それに星井もな、ほんとなら痛みで死んでいたかもしれない。それをお前が抑えたんだ……わかるか?少なくとも僕は亜熊が必要だ」


「っ!そんな……やめて。好きになる……じゃん」


 亜熊を慰めることができた。本心も含んで伝えたこの思いは、僕と亜熊の間に絆のようなものが生まれた気がした。


「!」


 亜熊の懐に持っていた本が光りだした--絆の本が生まれた。


 これは悪魔の時と同じく、魔界人が天界人への転生が可能となる力だった。


「初めてあなたと会った時に買った本……」


 亜熊に生える白い羽、制服がシスターの聖者のようにフードのある恰好となり、彼女もまた天使の力を手に入れた。


「これで、私も戦える!」


「星井を一回僕の家に運ぶぞ。その後にみんなのところ行くぞ」





 一方その頃、叔父と悪魔、そして天使が堕天使を処理を急いでいた。


 何人倒しても増え続ける堕天使、三人ではとても処理が追い付かない--疲労困憊に追われながらも剣を振り回す悪魔。


「はぁ……はぁ……」


 高橋との距離も遠く、天使の力は徐々に薄れて来てしまう。絆の力で生まれたこの力は高橋が近くにいないことにはそう長く扱えるものじゃなかった。


『しっかりして下さい!』


「そういうあんたが一番キツそうね……」


 サタナエルが駆け寄り、膝を着く悪魔を守りながらに全力で魔力を使い尽くす。だが前半の時に既に消費してしまった力のせいで、サタナエルもまた困難になる。
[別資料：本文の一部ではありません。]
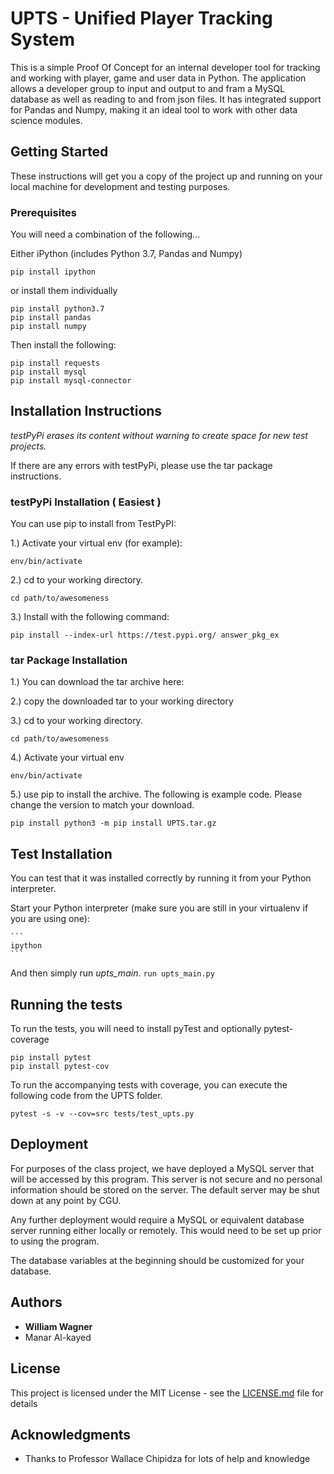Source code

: # UPTS - Unified Player Tracking System

This is a simple Proof Of Concept for an internal developer tool for tracking and working with player, game and user data in Python.  The application allows a developer group to input and output to and fram a MySQL database as well as reading to and from json files.  It has integrated support for Pandas and Numpy, making it an ideal tool to work with other data science modules.

## Getting Started

These instructions will get you a copy of the project up and running on your local machine for development and testing purposes. 

### Prerequisites

You will need a combination of the following...

Either iPython (includes Python 3.7, Pandas and Numpy)
```
pip install ipython
```
or install them individually
```
pip install python3.7
pip install pandas
pip install numpy
```
Then install the following:
```
pip install requests
pip install mysql
pip install mysql-connector
```


## Installation Instructions

*testPyPi erases its content without warning to create space for new test projects.*

If there are any errors with testPyPi, please use the tar package instructions.

### testPyPi Installation ( Easiest )

You can use pip to install from TestPyPI:

1.) Activate your virtual env (for example):

    env/bin/activate

2.) cd to your working directory.

    cd path/to/awesomeness

3.) Install with the following command:

    pip install --index-url https://test.pypi.org/ answer_pkg_ex

### tar Package Installation

1.) You can download the tar archive here:

  <Fix this URL>

2.) copy the downloaded tar to your working directory

3.) cd to your working directory.

    cd path/to/awesomeness

4.) Activate your virtual env

    env/bin/activate

5.) use pip to install the archive.  The following is example code.  Please change the version to match your download.

    pip install python3 -m pip install UPTS.tar.gz

## Test Installation

You can test that it was installed correctly by running it from your Python interpreter.

Start your Python interpreter (make sure you are still in your virtualenv if you are using one):

    ```
    ipython
    ```

And then simply run *upts_main*.
    ```
    run upts_main.py
    ```

## Running the tests

To run the tests, you will need to install pyTest and optionally pytest-coverage
```
pip install pytest
pip install pytest-cov
```

To run the accompanying tests with coverage, you can execute the following code from the UPTS folder.
```
pytest -s -v --cov=src tests/test_upts.py
```


## Deployment

For purposes of the class project, we have deployed a MySQL server that will be accessed by this program.  This server is not secure and no personal information should be stored on the server.  The default server may be shut down at any point by CGU.  

Any further deployment would require a MySQL or equivalent database server running either locally or remotely.  This would need to be set up prior to using the program.

The database variables at the beginning should be customized for your database.



## Authors

* **William Wagner** 
* Manar Al-kayed

## License

This project is licensed under the MIT License - see the [LICENSE.md](LICENSE.md) file for details

## Acknowledgments

* Thanks to Professor Wallace Chipidza for lots of help and knowledge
 叔父も自分の戦闘で手一杯と動けず、このまま皆が全滅しそうとなる。



 その時、空から無数の白い光が辺りを照らすーー堕天使の動きが止まる。


「はぁぁああああ!!!」


 空高く光を放っていたのは亜熊だった。


 その光はどうやら堕天使に効果的のようで、その場の全員の身体が溶け始めていた。


 それを見た叔父が疾風の如く、一人ひとりの心臓をモノの数秒で引き抜き、完全消滅に成功をした。


「はあ……助かった。これで堕天使は消えたか」


『どうやら天使になったのは亜熊さんの方みたいですね。星井さんはどこへ?』


 亜熊が地上に降り、さっきまでの出来事に簡単に説明をした。


「まあそれだけ星井ちゃんの中にいる天使てのはデカイってことか。まあしばらくは仕方ないか」


『しばらく私が面倒見ます。立派な天使にしますよ』


 変なやる気を出すサタナエル、そして次に気になるのが亜熊が天使の力を手に入れたことについて。


「絆の本ね」


『やはり私の仮説に間違いはない。高橋さんにはアダムの素質があるようですね』


「もういいよそれは。それより星井と明が気になるからうちに一回戻ろうぜ?」


「そだな。本の片付け、終わってるといいがな」


 僕と叔父はダルそうに喋りながら一旦店の方へと戻る。


 もちろんみんなも一緒にーーそして、まだ戦いが終わっていないことに気づかされてしまう。


 僕らの罠は太陽で生徒を殺すことでも、たくさんの堕天使で殺されることでもなかった。


 まさか、こんなことになるとはーー誰も気づけなかった。